Only these lines of the data below are wanted: the one with "### Before writing code", the one with "### When writing code", and any lines between them, each repeated exactly.
Provided entries: Begin
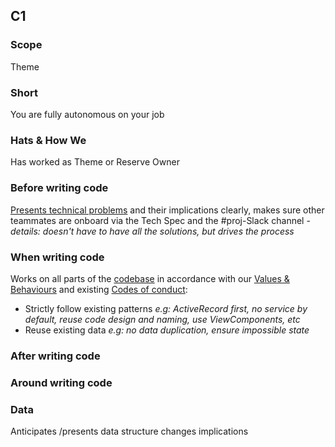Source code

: ## C1
### Scope

Theme

### Short

You are fully autonomous on your job

### Hats & How We

Has worked as Theme or Reserve Owner

### Before writing code

[Presents technical problems](https://github.com/moka-care/levels/blob/guidelines.md#probleme-resolution) and their implications clearly, makes sure other teammates are onboard via the Tech Spec and the #proj-Slack channel - _details: doesn't have to have all the solutions, but drives the process_

### When writing code

Works on all parts of the [codebase](https://github.com/moka-care/levels/blob/guidelines.md#code-vs-stack) in accordance with our [Values & Behaviours](https://www.notion.so/mokacare/Moteks-values-behaviours-8387737eee894a9bab0bcc94f4d32572) and existing [Codes of conduct](https://www.notion.so/mokacare/e30f10cc8849472bb7d07d9dcd34af99?v=3805bd700f92474585347a612aae08e2):
- Strictly follow existing patterns _e.g: ActiveRecord first, no service by default, reuse code design and naming, use ViewComponents, etc_
- Reuse existing data _e.g: no data duplication, ensure impossible state_

### After writing code

### Around writing code

### Data

Anticipates /presents data structure changes implications
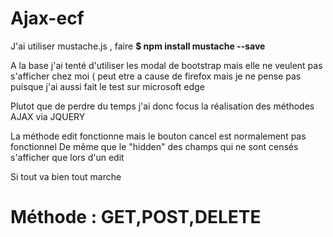 # Ajax-ecf
 
 J'ai utiliser mustache.js , faire **$ npm install mustache --save**
 
 A la base j'ai tenté d'utiliser les modal de bootstrap mais elle ne veulent pas s'afficher chez moi ( peut etre a cause de firefox mais je ne pense pas puisque j'ai   aussi fait le test sur microsoft edge 
 
 Plutot que de perdre du temps j'ai donc focus la réalisation des méthodes AJAX via JQUERY
 
 La méthode edit fonctionne mais le bouton cancel est normalement pas fonctionnel
 De même que le "hidden" des champs qui ne sont censés s'afficher que lors d'un edit
 
 Si tout va bien tout marche
 
 # Méthode : GET,POST,DELETE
Provided entries: End
> Solution to this problem
### Before writing code

[Presents technical problems](https://github.com/moka-care/levels/blob/guidelines.md#probleme-resolution) and their implications clearly, makes sure other teammates are onboard via the Tech Spec and the #proj-Slack channel - _details: doesn't have to have all the solutions, but drives the process_

### When writing code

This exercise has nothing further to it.